BEGIN Stored data
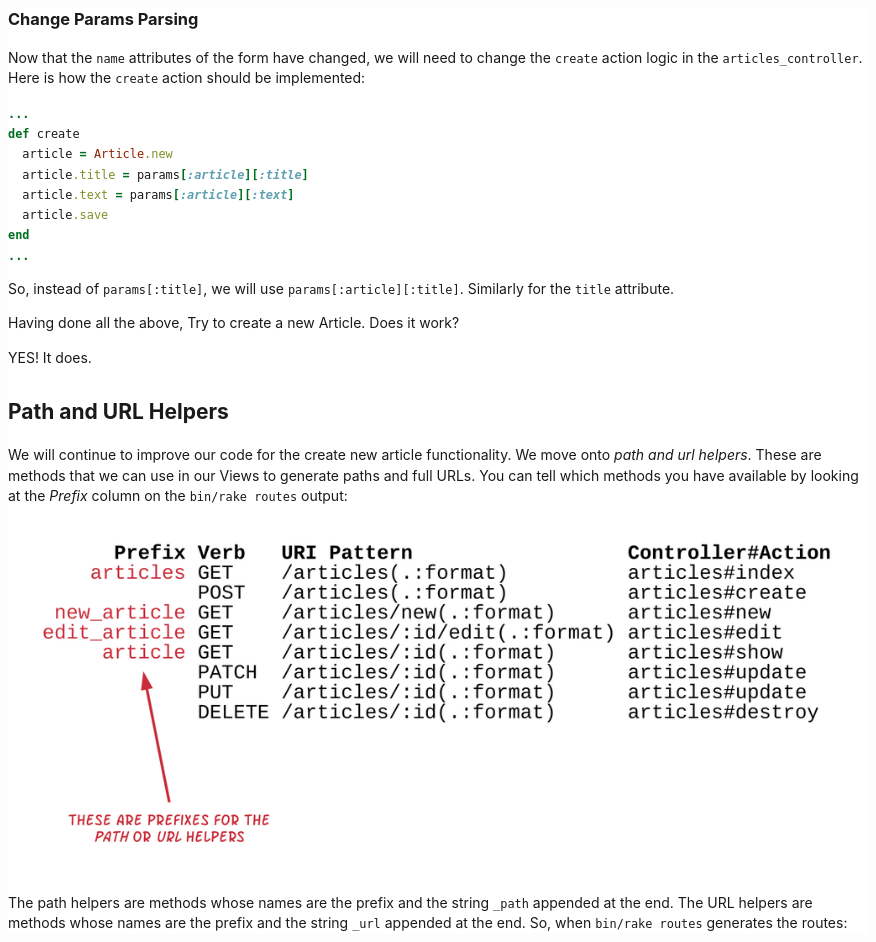 ### Change Params Parsing

Now that the `name` attributes of the form have changed, we will need to change the `create` action logic in the `articles_controller`. Here
is how the `create` action should be implemented:

``` ruby
...
def create
  article = Article.new
  article.title = params[:article][:title]
  article.text = params[:article][:text]
  article.save
end
...
```

So, instead of `params[:title]`, we will use `params[:article][:title]`. Similarly for the `title` attribute.

Having done all the above, Try to create a new Article. Does it work?

YES! It does.

## Path and URL Helpers

We will continue to improve our code for the create new article functionality. We move onto *path and url helpers*. These are
methods that we can use in our Views to generate paths and full URLs. You can tell which methods you have available by looking
at the *Prefix* column on the `bin/rake routes` output:

![Prefixes and Path and URL Helpers](./images/routes-prefixes-and-path-url-helpers.svg) 

The path helpers are methods whose names are the prefix and the string `_path` appended at the end. The URL helpers are methods whose names are the
prefix and the string `_url` appended at the end. So, when `bin/rake routes` generates the routes:
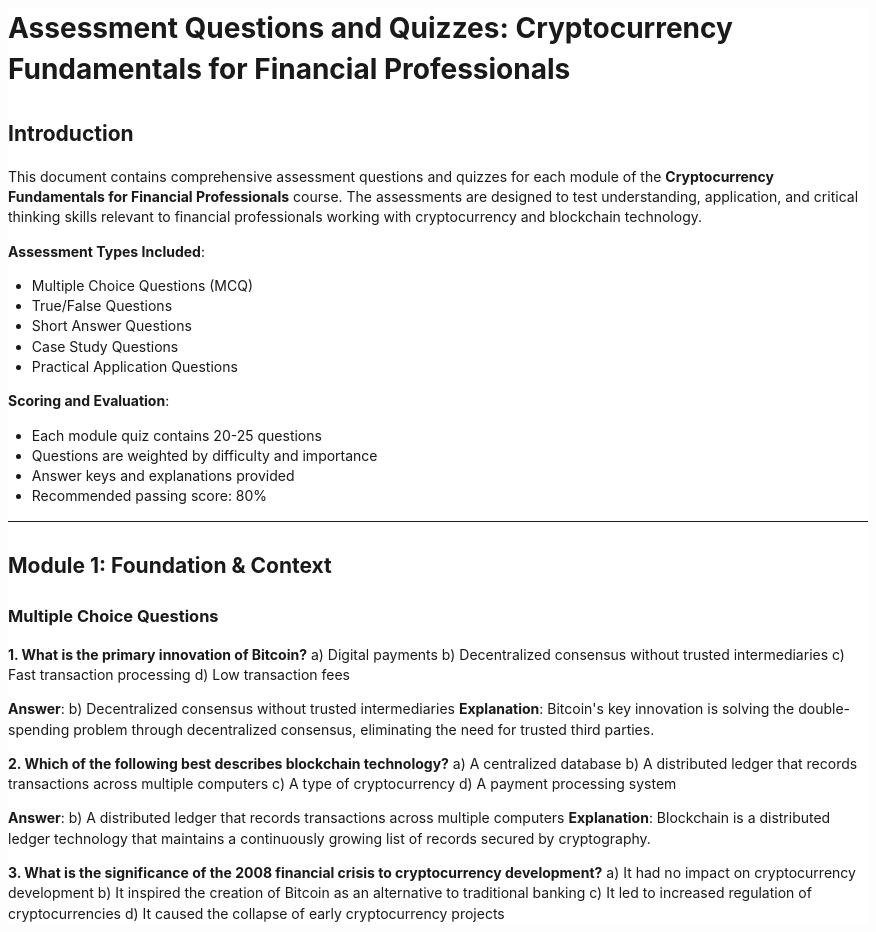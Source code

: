 # Assessment Questions and Quizzes: Cryptocurrency Fundamentals for Financial Professionals

## Introduction

This document contains comprehensive assessment questions and quizzes for each module of the **Cryptocurrency Fundamentals for Financial Professionals** course. The assessments are designed to test understanding, application, and critical thinking skills relevant to financial professionals working with cryptocurrency and blockchain technology.

**Assessment Types Included**:
- Multiple Choice Questions (MCQ)
- True/False Questions
- Short Answer Questions
- Case Study Questions
- Practical Application Questions

**Scoring and Evaluation**:
- Each module quiz contains 20-25 questions
- Questions are weighted by difficulty and importance
- Answer keys and explanations provided
- Recommended passing score: 80%

---

## Module 1: Foundation & Context

### Multiple Choice Questions

**1. What is the primary innovation of Bitcoin?**
a) Digital payments
b) Decentralized consensus without trusted intermediaries
c) Fast transaction processing
d) Low transaction fees

**Answer**: b) Decentralized consensus without trusted intermediaries
**Explanation**: Bitcoin's key innovation is solving the double-spending problem through decentralized consensus, eliminating the need for trusted third parties.

**2. Which of the following best describes blockchain technology?**
a) A centralized database
b) A distributed ledger that records transactions across multiple computers
c) A type of cryptocurrency
d) A payment processing system

**Answer**: b) A distributed ledger that records transactions across multiple computers
**Explanation**: Blockchain is a distributed ledger technology that maintains a continuously growing list of records secured by cryptography.

**3. What is the significance of the 2008 financial crisis to cryptocurrency development?**
a) It had no impact on cryptocurrency development
b) It inspired the creation of Bitcoin as an alternative to traditional banking
c) It led to increased regulation of cryptocurrencies
d) It caused the collapse of early cryptocurrency projects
END Stored data
What's needed is an exact copy of every entry, minus the pictures.

| Solution to this task |
 ### Change Params Parsing

Now that the `name` attributes of the form have changed, we will need to change the `create` action logic in the `articles_controller`. Here
is how the `create` action should be implemented:

``` ruby
...
def create
  article = Article.new
  article.title = params[:article][:title]
  article.text = params[:article][:text]
  article.save
end
...
```

So, instead of `params[:title]`, we will use `params[:article][:title]`. Similarly for the `title` attribute.

Having done all the above, Try to create a new Article. Does it work?

YES! It does.

## Path and URL Helpers

We will continue to improve our code for the create new article functionality. We move onto *path and url helpers*. These are
methods that we can use in our Views to generate paths and full URLs. You can tell which methods you have available by looking
at the *Prefix* column on the `bin/rake routes` output:

![Prefixes and Path and URL Helpers](./images/routes-prefixes-and-path-url-helpers.svg) 

The path helpers are methods whose names are the prefix and the string `_path` appended at the end. The URL helpers are methods whose names are the
prefix and the string `_url` appended at the end. So, when `bin/rake routes` generates the routes:
Source code

: # Assessment Questions and Quizzes: Cryptocurrency Fundamentals for Financial Professionals

## Introduction

This document contains comprehensive assessment questions and quizzes for each module of the **Cryptocurrency Fundamentals for Financial Professionals** course. The assessments are designed to test understanding, application, and critical thinking skills relevant to financial professionals working with cryptocurrency and blockchain technology.

**Assessment Types Included**:
- Multiple Choice Questions (MCQ)
- True/False Questions
- Short Answer Questions
- Case Study Questions
- Practical Application Questions

**Scoring and Evaluation**:
- Each module quiz contains 20-25 questions
- Questions are weighted by difficulty and importance
- Answer keys and explanations provided
- Recommended passing score: 80%

---

## Module 1: Foundation & Context

### Multiple Choice Questions

**1. What is the primary innovation of Bitcoin?**
a) Digital payments
b) Decentralized consensus without trusted intermediaries
c) Fast transaction processing
d) Low transaction fees

**Answer**: b) Decentralized consensus without trusted intermediaries
**Explanation**: Bitcoin's key innovation is solving the double-spending problem through decentralized consensus, eliminating the need for trusted third parties.

**2. Which of the following best describes blockchain technology?**
a) A centralized database
b) A distributed ledger that records transactions across multiple computers
c) A type of cryptocurrency
d) A payment processing system

**Answer**: b) A distributed ledger that records transactions across multiple computers
**Explanation**: Blockchain is a distributed ledger technology that maintains a continuously growing list of records secured by cryptography.

**3. What is the significance of the 2008 financial crisis to cryptocurrency development?**
a) It had no impact on cryptocurrency development
b) It inspired the creation of Bitcoin as an alternative to traditional banking
c) It led to increased regulation of cryptocurrencies
d) It caused the collapse of early cryptocurrency projects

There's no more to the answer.